2.    Kemudian penyusun atraf menyebutkan sebagian dari hadis, sebagaimana pada umumnya yakni disebutkan bagian awalnya. Lalu mereka menyebutkan semua jalan (turuq) dari hadis ini dalam beberapa kitab yang diperlukan, sama halnya dari banyak turuq (yang meriwayatkan) atau hanya ada satu jalan saja.

3.    Ketika banyaknya turuq dalam riwayat hadis atau hanya sebagian/sendiriannya turuq tersebut, ahli atraf menyebutkan tempat beradanya hadis itu dari dalam kitab dan bab, sehingga walaupun hadis itu berulang-ulang dalam banyaknya tempat, maka mereka menyebutkan tempat-tempat itu pula. Hal itu mempermudah mengetahui turuq hadis dan pembahasan sanad-sanad-nya.[20]

 

D.    Macam-Macam Kitab al-Atraf

Telah disebutkan pada pemaparan dahulu bahwasanya kitab-kitab Atraf ini dinisbatkan kepada Ibrahim al-Nakha’i dan seterusnya. Kemudian sampailah pada penyusunan, kitab-kitab yang telah disusun berdasarkan model kitab Atraf sangatlah banyak, di antaranya adalah:

1.        Atraf al-Sahihayn, karya Khalf bin Muhammad bin ‘Ali bin Hamdun al-Wasiti (w. 401 H/1014 M).

2.        Atraf al-Sahihayn, karya Abi Nu’aym ‘Ubayd Allah bin al-Hasan al-Asbahani al-Haddad (w. 463 H).

3.        Atraf al-Sahihayn, karya Ibn Hajr (w. 852 H).

4.        Atraf al-Kutub al-Khamsah, karya Ahmad bin Thabit al-Tarqi (w. 521 H).

5.        Atraf al-Kutub al-Sittah, karya Abi al-Fadl Muhammad bin Tahir al-Maqdisi, yang dikenal dengan Ibn al-Qaysirani (w. 507 H).

6.        Tuhfah al-Ashraf biMa’rifah al-Atraf, karya Abi al-Hajjaj Yusuf bin ‘Abd al-Rahman al-Mizzi (w. 742 H).

7.        Al-Kashshaf fi Ma’rifah al-Atraf, karya Muhammad ibn ‘Ali al-Husayni al-Dimashqi (w. 765 H).

8.        Al-Ashraf ‘ala Ma’rifah al-Atraf, karya Abi al-Qasim ‘Ali bin al-Hasan, yang dikenal dengan Ibn ‘Asakir (w. 571 H).

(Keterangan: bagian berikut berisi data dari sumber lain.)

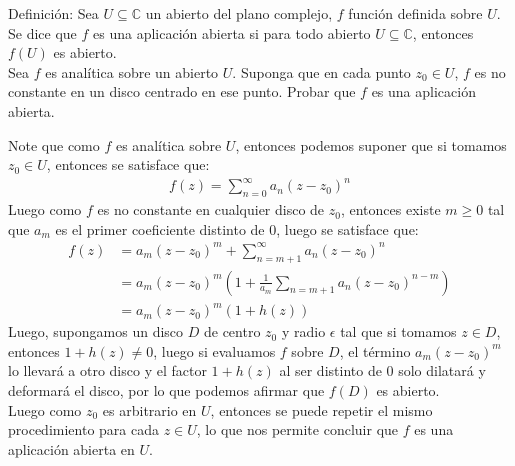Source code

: \begin{homeworkProblem}
  Definición: Sea $U\subseteq \mathbb{C}$ un abierto del plano complejo, $f$ función definida sobre $U$. Se dice que $f$ es una aplicación abierta si para todo abierto $U\subseteq \mathbb{C}$, entonces $f(U)$ es abierto.\\
  Sea $f$ es analítica sobre un abierto $U$. Suponga que en cada punto $z_0\in U$, $f$ es no constante en un disco centrado en ese punto. Probar que $f$ es una aplicación abierta.
  \begin{solution}
    Note que como $f$ es analítica sobre $U$, entonces podemos suponer que si tomamos $z_0\in U$, entonces se satisface que:
    \begin{align*}
      f(z)=\sum_{n=0}^{\infty}a_n(z-z_0)^n
    \end{align*}
    Luego como $f$ es no constante en cualquier disco de $z_0$, entonces existe $m\geq 0$ tal que $a_m$ es el primer coeficiente distinto de 0, luego se satisface que:
    \begin{align*}
      f(z)&=a_m(z-z_0)^{m}+\sum_{n=m+1}^{\infty}a_n(z-z_0)^n\\
      &=a_m(z-z_0)^{m}\left( 1+\frac{1}{a_m}\sum_{n=m+1}a_n(z-z_0)^{n-m} \right)\\
      &=a_m(z-z_0)^{m}(1+h(z))
    \end{align*}
    Luego, supongamos un disco $D$ de centro $z_0$ y radio $\epsilon$ tal que si tomamos $z\in D$, entonces $1+h(z)\neq 0$, luego si evaluamos $f$ sobre $D$, el término $a_m(z-z_0)^m$ lo llevará a otro disco y el factor $1+h(z)$ al ser distinto de 0 solo dilatará y deformará el disco, por lo que podemos afirmar que $f(D)$ es abierto.\\
    Luego como $z_0$ es arbitrario en $U$, entonces se puede repetir el mismo procedimiento para cada $z\in U$, lo que nos permite concluir que $f$ es una aplicación abierta en $U$.
    \demostrado
  \end{solution}
\end{homeworkProblem}
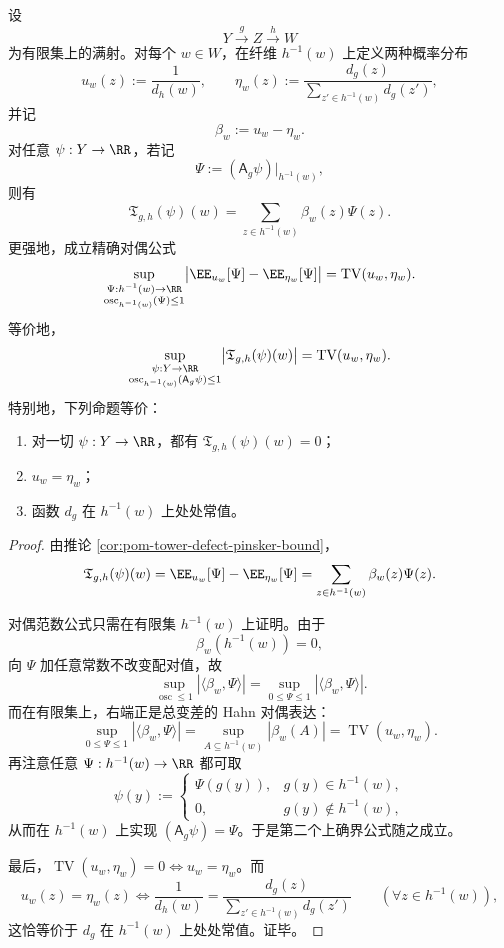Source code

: \begin{theorem}\label{thm:conclusion-pom-tower-defect-exact-tv-duality}
设
\[
Y\xrightarrow{g} Z\xrightarrow{h} W
\]
为有限集上的满射。对每个 \(w\in W\)，在纤维 \(h^{-1}(w)\) 上定义两种概率分布
\[
u_w(z):=\frac{1}{d_h(w)},
\qquad
\eta_w(z):=\frac{d_g(z)}{\sum_{z'\in h^{-1}(w)}d_g(z')},
\]
并记
\[
\beta_w:=u_w-\eta_w.
\]
对任意 \(\psi:Y\to\RR\)，若记
\[
\Psi:=(\mathsf A_g\psi)\big|_{h^{-1}(w)},
\]
则有
\[
\mathfrak T_{g,h}(\psi)(w)
=
\sum_{z\in h^{-1}(w)}\beta_w(z)\Psi(z).
\]
更强地，成立精确对偶公式
\[
\sup_{\substack{\Psi:h^{-1}(w)\to\RR\\
\operatorname{osc}_{h^{-1}(w)}(\Psi)\le 1}}
\bigl|\EE_{u_w}[\Psi]-\EE_{\eta_w}[\Psi]\bigr|
=
\operatorname{TV}(u_w,\eta_w).
\]
等价地，
\[
\sup_{\substack{\psi:Y\to\RR\\
\operatorname{osc}_{h^{-1}(w)}(\mathsf A_g\psi)\le 1}}
\bigl|\mathfrak T_{g,h}(\psi)(w)\bigr|
=
\operatorname{TV}(u_w,\eta_w).
\]
特别地，下列命题等价：
\begin{enumerate}
  \item 对一切 \(\psi:Y\to\RR\)，都有 \(\mathfrak T_{g,h}(\psi)(w)=0\)；
  \item \(u_w=\eta_w\)；
  \item 函数 \(d_g\) 在 \(h^{-1}(w)\) 上处处常值。
\end{enumerate}
\end{theorem}
\begin{proof}
由推论 \ref{cor:pom-tower-defect-pinsker-bound}，
\[
\mathfrak T_{g,h}(\psi)(w)=\EE_{u_w}[\Psi]-\EE_{\eta_w}[\Psi]
=
\sum_{z\in h^{-1}(w)}\beta_w(z)\Psi(z).
\]

对偶范数公式只需在有限集 \(h^{-1}(w)\) 上证明。由于
\[
\beta_w(h^{-1}(w))=0,
\]
向 \(\Psi\) 加任意常数不改变配对值，故
\[
\sup_{\operatorname{osc}\le 1}|\langle \beta_w,\Psi\rangle|
=
\sup_{0\le \Psi\le 1}|\langle \beta_w,\Psi\rangle|.
\]
而在有限集上，右端正是总变差的 Hahn 对偶表达：
\[
\sup_{0\le \Psi\le 1}|\langle \beta_w,\Psi\rangle|
=
\sup_{A\subseteq h^{-1}(w)}|\beta_w(A)|
=
\operatorname{TV}(u_w,\eta_w).
\]
再注意任意 \(\Psi:h^{-1}(w)\to\RR\) 都可取
\[
\psi(y):=
\begin{cases}
\Psi(g(y)), & g(y)\in h^{-1}(w),\\
0, & g(y)\notin h^{-1}(w),
\end{cases}
\]
从而在 \(h^{-1}(w)\) 上实现 \((\mathsf A_g\psi)=\Psi\)。于是第二个上确界公式随之成立。

最后，\(\operatorname{TV}(u_w,\eta_w)=0\iff u_w=\eta_w\)。而
\[
u_w(z)=\eta_w(z)
\iff
\frac{1}{d_h(w)}
=
\frac{d_g(z)}{\sum_{z'\in h^{-1}(w)}d_g(z')}
\qquad(\forall z\in h^{-1}(w)),
\]
这恰等价于 \(d_g\) 在 \(h^{-1}(w)\) 上处处常值。证毕。
\end{proof}

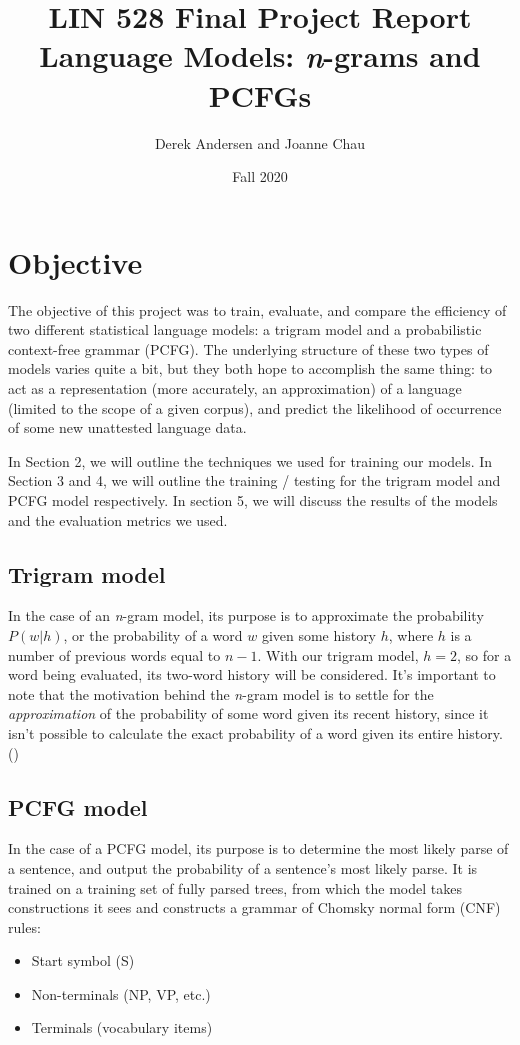 \documentclass{article}
\title{\textbf{LIN 528 Final Project Report}\\Language Models: \textit{n}-grams and PCFGs}
\author{Derek Andersen and Joanne Chau}
\date{Fall 2020}
\begin{document}
\maketitle

\section{Objective}

The objective of this project was to train, evaluate, and compare the efficiency of two different statistical language models: a trigram model and a probabilistic context-free grammar (PCFG). The underlying structure of these two types of models varies quite a bit, but they both hope to accomplish the same thing: to act as a representation (more accurately, an approximation) of a language (limited to the scope of a given corpus), and predict the likelihood of occurrence of some new unattested language data.  

In Section 2, we will outline the techniques we used for training our models. In Section 3 and 4, we will outline the training / testing for the trigram model and PCFG model respectively. In section 5, we will discuss the results of the models and the evaluation metrics we used.

\subsection{Trigram model}
In the case of an \textit{n}-gram model, its purpose is to approximate the probability $P(w|h)$, or the probability of a word $w$ given some history $h$, where $h$ is a number of previous words equal to $n-1$. With our trigram model, $h=2$, so for a word being evaluated, its two-word history will be considered. It's important to note that the motivation behind the \textit{n}-gram model is to settle for the \textit{approximation} of the probability of some word given its recent history, since it isn't possible to calculate the exact probability of a word given its entire history. (\cite{jurafskymartin})

\subsection{PCFG model}
In the case of a PCFG model, its purpose is to determine the most likely parse of a sentence, and output the probability of a sentence's most likely parse. It is trained on a training set of fully parsed trees, from which the model takes constructions it sees and constructs a grammar of Chomsky normal form (CNF) rules:
\begin{itemize}
    \item Start symbol (S)
    \item Non-terminals (NP, VP, etc.)
    \item Terminals (vocabulary items)
\end{itemize}
\end{document}
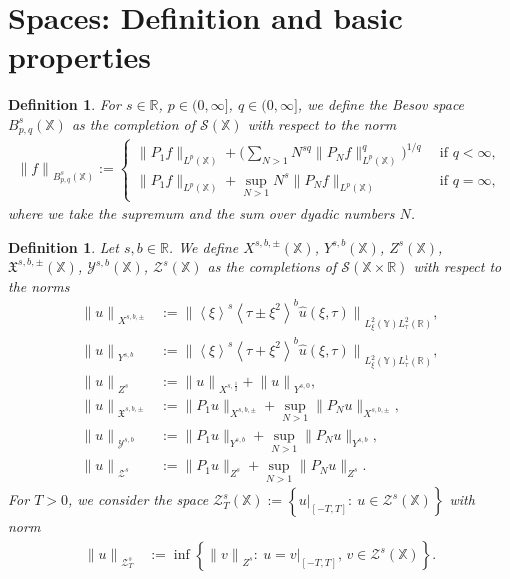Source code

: \documentclass[reqno]{amsart}
\theoremstyle{Definitionl}
\theoremstyle{Definitionk}
\newtheorem{defk}[defi]{Definition}
\theoremstyle{definition}
\theoremstyle{Satzk}
\theoremstyle{Satzl}
\theoremstyle{Bemerkung}
\begin{document}
\section{Spaces: Definition and basic properties}
\begin{defk}
For $s\in\mathbb R$, $p\in(0,\infty]$, $q\in(0,\infty]$, we define the \emph{Besov space} $B_{p,q}^s(\mathbb X)$ as the completion of $\mathcal S(\mathbb X)$ with respect to the norm
\begin{align*}
{\|f\|}_{B^s_{p,q}(\mathbb X)}:=\begin{cases}\|P_{1}f\|_{L^p(\mathbb X)}+\big(\sum_{N>1}N^{sq}\|P_Nf\|_{L^p(\mathbb X)}^q\big)^{1/q}&\,\text{ if }q<\infty,\\
\|P_{1}f\|_{L^p(\mathbb X)}+\sup_{N>1}N^s\|P_Nf\|_{L^p(\mathbb X)}&\,\text{ if }q=\infty,
\end{cases}
\end{align*}
where we take the supremum and the sum over dyadic numbers $N$. 
\end{defk}
\begin{defk}\label{D1}
Let $s,b\in\mathbb R$. We define $X^{s,b,\pm}(\mathbb X)$, $Y^{s,b}(\mathbb X)$, $Z^s(\mathbb X)$, $\mathfrak X^{s,b,\pm}(\mathbb X)$, $\mathcal Y^{s,b}(\mathbb X)$, $\mathcal Z^s(\mathbb X)$ as the completions of $\mathcal S(\mathbb X\times\mathbb R)$ with respect to the norms
\begin{align*}
{\|u\|}_{X^{s,b,\pm}}&\,:= {\|\left\langle\xi\right\rangle^s\left\langle\tau\pm\xi^2\right\rangle^b\widehat{u}(\xi,\tau)\|}_{L^2_\xi(\mathbb Y) L^2_\tau(\mathbb R)},\\
{\|u\|}_{Y^{s,b}}&\,:= {\|\left\langle\xi\right\rangle^s\left\langle\tau+\xi^2\right\rangle^b\widehat{u}(\xi,\tau)\|}_{L^2_\xi(\mathbb Y) L^1_\tau(\mathbb R)},\\
{\|u\|}_{Z^s}&\,:= {\|u\|}_{X^{s,\frac12}}+ {\|u\|}_{Y^{s,0}},\\
{\|u\|}_{\mathfrak X^{s,b,\pm}}&\,:= \|P_{1}u\|_{X^{s,b,\pm}}+\sup_{N>1}\|P_Nu\|_{X^{s,b,\pm}},\\
{\|u\|}_{\mathcal Y^{s,b}}&\,:= \|P_{1}u\|_{Y^{s,b}}+\sup_{N>1}\|P_Nu\|_{Y^{s,b}},\\
{\|u\|}_{\mathcal Z^{s}}&\,:= \|P_{1}u\|_{Z^{s}}+\sup_{N>1}\|P_Nu\|_{Z^{s}}.
\end{align*}
For $T>0$, we consider the space $\mathcal Z^s_T(\mathbb X):=\left\{u\big|_{[-T,T]}:\ u\in\mathcal Z^s(\mathbb X)\right\}$ with norm
\begin{align*}
{\|u\|}_{\mathcal Z^s_T}&\,:= \inf\left\{{\|v\|}_{Z^{s}}:\ u=v\big|_{[-T,T]},\, v\in\mathcal Z^s(\mathbb X)\right\}.
\end{align*}
\end{defk}
\end{document}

9.        Al-Itraf bi Awham al-Atraf li al-Mizzi, karya Wali al-Din Abi Zur’ah al-‘Iraqi (w. 826 H).

10.    Al-Nakt al-Ziraf ‘ala al-Atraf, karya Ibn Hajar (w. 852 H).

11.    Ittihaf al-Mahrah bi al-Fawaid al-Mubtakirah min Atraf al-Ashrah, karya Ibn Hajar al-Asqalani.

12.    Itraf al-Musnad al-Mu’tali bi Atraf al-Musnad al-Hanbali, karya Ibn Hajar.

13.    Al-Inarah fi Atraf al-Mukhtarah, karya Ibn Hajar juga.

14.    Atraf Sahih Ibn Hibban, karya Abi al-Fadl al-‘Iraqi (w. 806 H).

15.    Atraf Muwatta’, karya Khatib al-Baghdadi (w. 463 H).

16.    Atraf Muwatta’, karya al-Dani yakni Ahmad bin Tahir al-Ansari (w. 532 H).

17.    Atraf al-Masanid al-Ashrah, karya Shihab al-Din al-Busiri (w. 840 H).

18.    Atraf al-Gharaib wa al-Afrad li al-Daruqutni, disusun oleh Abi al-Fadl Muhammad binTahir (w. 507 H).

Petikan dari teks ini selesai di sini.